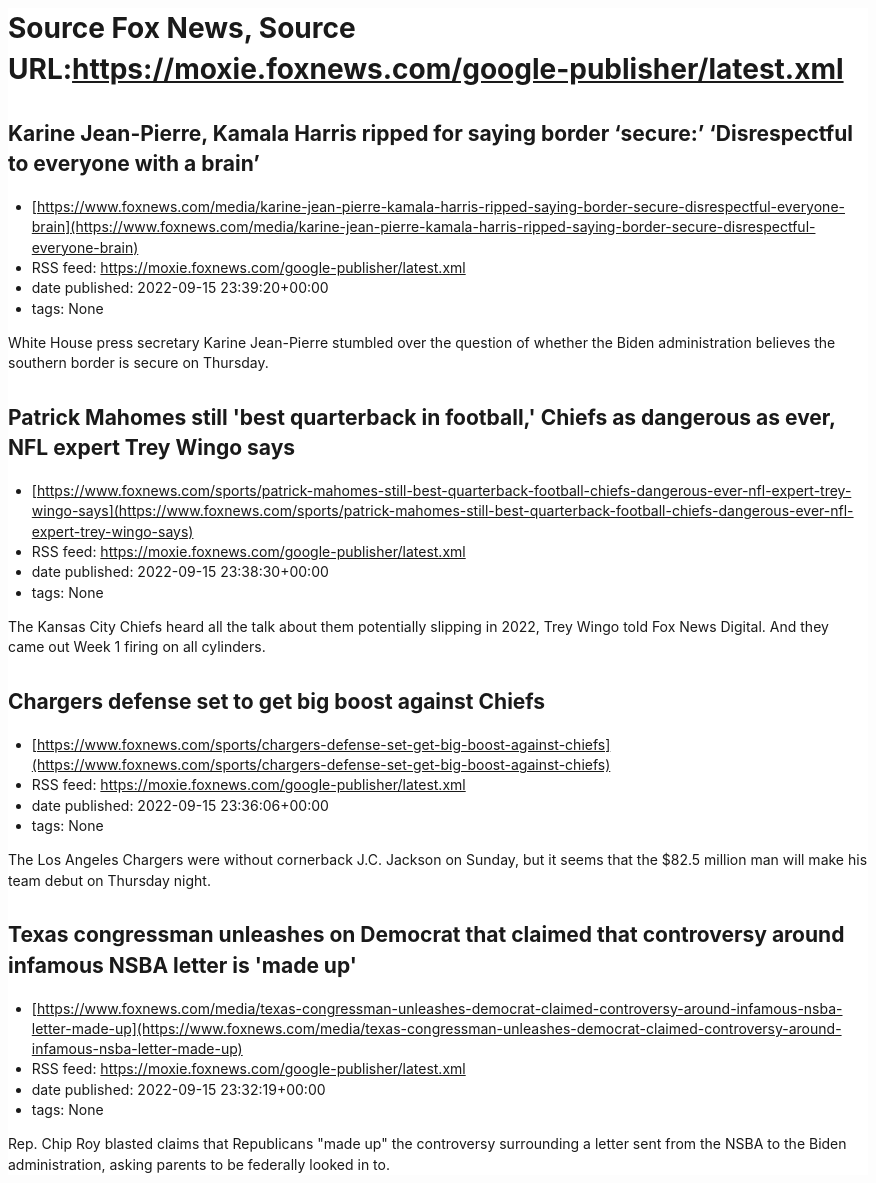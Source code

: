 # Source Fox News, Source URL:https://moxie.foxnews.com/google-publisher/latest.xml

## Karine Jean-Pierre, Kamala Harris ripped for saying border ‘secure:’ ‘Disrespectful to everyone with a brain’
 - [https://www.foxnews.com/media/karine-jean-pierre-kamala-harris-ripped-saying-border-secure-disrespectful-everyone-brain](https://www.foxnews.com/media/karine-jean-pierre-kamala-harris-ripped-saying-border-secure-disrespectful-everyone-brain)
 - RSS feed: https://moxie.foxnews.com/google-publisher/latest.xml
 - date published: 2022-09-15 23:39:20+00:00
 - tags: None

White House press secretary Karine Jean-Pierre stumbled over the question of whether the Biden administration believes the southern border is secure on Thursday.

## Patrick Mahomes still 'best quarterback in football,' Chiefs as dangerous as ever, NFL expert Trey Wingo says
 - [https://www.foxnews.com/sports/patrick-mahomes-still-best-quarterback-football-chiefs-dangerous-ever-nfl-expert-trey-wingo-says](https://www.foxnews.com/sports/patrick-mahomes-still-best-quarterback-football-chiefs-dangerous-ever-nfl-expert-trey-wingo-says)
 - RSS feed: https://moxie.foxnews.com/google-publisher/latest.xml
 - date published: 2022-09-15 23:38:30+00:00
 - tags: None

The Kansas City Chiefs heard all the talk about them potentially slipping in 2022, Trey Wingo told Fox News Digital. And they came out Week 1 firing on all cylinders.

## Chargers defense set to get big boost against Chiefs
 - [https://www.foxnews.com/sports/chargers-defense-set-get-big-boost-against-chiefs](https://www.foxnews.com/sports/chargers-defense-set-get-big-boost-against-chiefs)
 - RSS feed: https://moxie.foxnews.com/google-publisher/latest.xml
 - date published: 2022-09-15 23:36:06+00:00
 - tags: None

The Los Angeles Chargers were without cornerback J.C. Jackson on Sunday, but it seems that the $82.5 million man will make his team debut on Thursday night.

## Texas congressman unleashes on Democrat that claimed that controversy around infamous NSBA letter is 'made up'
 - [https://www.foxnews.com/media/texas-congressman-unleashes-democrat-claimed-controversy-around-infamous-nsba-letter-made-up](https://www.foxnews.com/media/texas-congressman-unleashes-democrat-claimed-controversy-around-infamous-nsba-letter-made-up)
 - RSS feed: https://moxie.foxnews.com/google-publisher/latest.xml
 - date published: 2022-09-15 23:32:19+00:00
 - tags: None

Rep. Chip Roy blasted claims that Republicans "made up" the controversy surrounding a letter sent from the NSBA to the Biden administration, asking parents to be federally looked in to.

****************

PROBLEM TO SOLVE. Starting with the first line of the data above, write out each line exactly up to and including the line that holds "The Kansas City". Pictures stay out.

EXPECTED ANSWER.
Source code

: # Source Fox News, Source URL:https://moxie.foxnews.com/google-publisher/latest.xml

## Karine Jean-Pierre, Kamala Harris ripped for saying border ‘secure:’ ‘Disrespectful to everyone with a brain’
 - [https://www.foxnews.com/media/karine-jean-pierre-kamala-harris-ripped-saying-border-secure-disrespectful-everyone-brain](https://www.foxnews.com/media/karine-jean-pierre-kamala-harris-ripped-saying-border-secure-disrespectful-everyone-brain)
 - RSS feed: https://moxie.foxnews.com/google-publisher/latest.xml
 - date published: 2022-09-15 23:39:20+00:00
 - tags: None

White House press secretary Karine Jean-Pierre stumbled over the question of whether the Biden administration believes the southern border is secure on Thursday.

## Patrick Mahomes still 'best quarterback in football,' Chiefs as dangerous as ever, NFL expert Trey Wingo says
 - [https://www.foxnews.com/sports/patrick-mahomes-still-best-quarterback-football-chiefs-dangerous-ever-nfl-expert-trey-wingo-says](https://www.foxnews.com/sports/patrick-mahomes-still-best-quarterback-football-chiefs-dangerous-ever-nfl-expert-trey-wingo-says)
 - RSS feed: https://moxie.foxnews.com/google-publisher/latest.xml
 - date published: 2022-09-15 23:38:30+00:00
 - tags: None

The Kansas City Chiefs heard all the talk about them potentially slipping in 2022, Trey Wingo told Fox News Digital. And they came out Week 1 firing on all cylinders.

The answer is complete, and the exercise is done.